In the last post I identified some of the strengths and weaknesses of the current www.FreeBSD.org website. As promised, I've collected some specific suggestions that I think would improve the site:
- Better integration with CVSWeb, P4Web, ohloh, and cia.vc. A number of sites offering third party open source metrics have become available in recent years such as ohloh.net and cia.vc. We should ensure that our content is available on those sites and better utilize some of the features they provide. For example, customizable RSS feeds of code changes in specific subtrees should be made available, perhaps even only those changes that match complex search queries. Dynamic lists of the most active developers, or the parts of the source tree that are changing most rapidly could be displayed.
- Better utilization of our own structured data. We have geographic information about usergroups and events, and so it is natural to display the information to the user as a map rather than an extremely long list on one giant HTML page. It would be even better if this could be displayed as an image map or with javascript popups or integrated to one of the large online maps services.

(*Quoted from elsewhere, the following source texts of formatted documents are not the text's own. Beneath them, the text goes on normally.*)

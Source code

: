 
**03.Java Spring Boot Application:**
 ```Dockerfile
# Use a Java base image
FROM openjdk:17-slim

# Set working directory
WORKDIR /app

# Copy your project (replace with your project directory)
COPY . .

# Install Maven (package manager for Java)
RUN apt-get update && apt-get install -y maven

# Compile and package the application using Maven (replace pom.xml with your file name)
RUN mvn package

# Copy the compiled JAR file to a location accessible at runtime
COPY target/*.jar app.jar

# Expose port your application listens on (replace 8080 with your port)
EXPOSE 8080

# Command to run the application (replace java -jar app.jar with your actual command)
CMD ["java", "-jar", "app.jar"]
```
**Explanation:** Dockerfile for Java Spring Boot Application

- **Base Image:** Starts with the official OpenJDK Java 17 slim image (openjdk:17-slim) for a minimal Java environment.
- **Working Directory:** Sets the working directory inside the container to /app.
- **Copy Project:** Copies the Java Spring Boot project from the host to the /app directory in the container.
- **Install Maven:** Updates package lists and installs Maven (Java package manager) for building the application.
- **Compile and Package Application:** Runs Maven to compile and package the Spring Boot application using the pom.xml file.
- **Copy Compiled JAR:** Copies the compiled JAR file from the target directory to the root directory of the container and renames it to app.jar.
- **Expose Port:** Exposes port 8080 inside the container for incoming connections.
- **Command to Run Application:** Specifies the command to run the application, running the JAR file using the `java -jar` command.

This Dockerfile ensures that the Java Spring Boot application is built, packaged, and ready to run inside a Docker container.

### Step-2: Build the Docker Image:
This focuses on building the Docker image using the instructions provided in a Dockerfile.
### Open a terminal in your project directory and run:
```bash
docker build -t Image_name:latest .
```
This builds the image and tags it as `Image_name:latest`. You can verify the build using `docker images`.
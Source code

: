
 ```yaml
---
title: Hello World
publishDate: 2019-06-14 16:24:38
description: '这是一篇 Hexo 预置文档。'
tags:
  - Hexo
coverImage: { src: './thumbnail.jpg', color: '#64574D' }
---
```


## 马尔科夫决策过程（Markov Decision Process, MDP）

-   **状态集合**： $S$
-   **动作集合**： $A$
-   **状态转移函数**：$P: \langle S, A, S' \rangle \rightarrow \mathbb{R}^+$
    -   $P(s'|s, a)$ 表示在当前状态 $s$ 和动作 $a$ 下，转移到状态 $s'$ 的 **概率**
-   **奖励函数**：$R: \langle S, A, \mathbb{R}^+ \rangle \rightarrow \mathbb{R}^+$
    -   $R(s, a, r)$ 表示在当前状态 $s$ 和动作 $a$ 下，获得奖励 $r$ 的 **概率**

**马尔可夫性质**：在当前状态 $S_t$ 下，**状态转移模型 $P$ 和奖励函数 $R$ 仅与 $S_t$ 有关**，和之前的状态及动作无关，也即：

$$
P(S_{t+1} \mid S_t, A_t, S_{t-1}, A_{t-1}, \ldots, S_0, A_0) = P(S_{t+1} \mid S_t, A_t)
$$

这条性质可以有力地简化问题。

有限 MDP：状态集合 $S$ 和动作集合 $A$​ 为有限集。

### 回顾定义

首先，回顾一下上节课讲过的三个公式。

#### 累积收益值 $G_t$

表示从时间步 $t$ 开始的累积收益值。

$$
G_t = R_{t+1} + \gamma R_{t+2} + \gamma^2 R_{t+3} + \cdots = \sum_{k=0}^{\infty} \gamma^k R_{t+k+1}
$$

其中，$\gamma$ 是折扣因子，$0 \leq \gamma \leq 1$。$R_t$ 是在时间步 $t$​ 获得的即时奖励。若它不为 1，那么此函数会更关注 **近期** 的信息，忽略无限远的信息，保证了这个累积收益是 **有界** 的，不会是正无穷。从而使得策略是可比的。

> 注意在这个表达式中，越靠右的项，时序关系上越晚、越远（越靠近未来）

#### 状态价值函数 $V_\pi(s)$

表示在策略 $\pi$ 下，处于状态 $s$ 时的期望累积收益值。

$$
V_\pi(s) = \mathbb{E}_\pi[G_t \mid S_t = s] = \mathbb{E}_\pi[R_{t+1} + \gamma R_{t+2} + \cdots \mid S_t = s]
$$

- Enabling comments and feedback on items posted to the site. Readers of the site should have the opportunity to comment on newsflash entries and vote on development project ideas/priorities. Requiring updaters of the site to manually edit news.xml may not be the best way to handle this. Perhaps some kind of blogging software could be used which is then scraped into a static newsflash.html file while providing links back to the official blog to facilitate user comments.
- Integrate with other web sites. Since we have structured data representing events and other content on the site, we could construct links to videos or photos tagged as 'freebsd' on Flickr or YouTube during the days of each conference. There is no excuse for the technical content from any recent BSD conference not ending up there. Likewise, we should automatically update public Google/Yahoo calendars, and allow anyone visiting the site to instantly add an event to the calendar software of their choice.
Some of the particular areas that I'm interested in working on include utilizing the
Google Charts API to provide visual representation of our structured data in XML files (events.xml, usergroups.xml, etc..) when appropriate. I wrote some
XSLT code to generate some basic maps for the
events and
usergroup pages this weekend, but further improvements are needed.
I've also written a prototype
web application to replace the Ideas database (ideas.xml). This application allows users to add new development project ideas, to comment or vote on existing ideas, to search the database, and to subscribe to RSS feeds of a specific search or the comments and activity on a specific idea.
It's possible to implement most all of these features on our existing xml/xslt infrastructure as long as we are willing to use web services provided by others (such as external blogs/commment feeds, links to search and graphing apis, etc.) Although not strictly required, I think it's probably time to start allowing Javascript on our pages as long as it degrades gracefully and the functionality provided is compelling enough to warrant it.
Thoughts? Comments? Better ideas for improving
www.FreeBSD.org? Which open source organizations have particularly useful websites?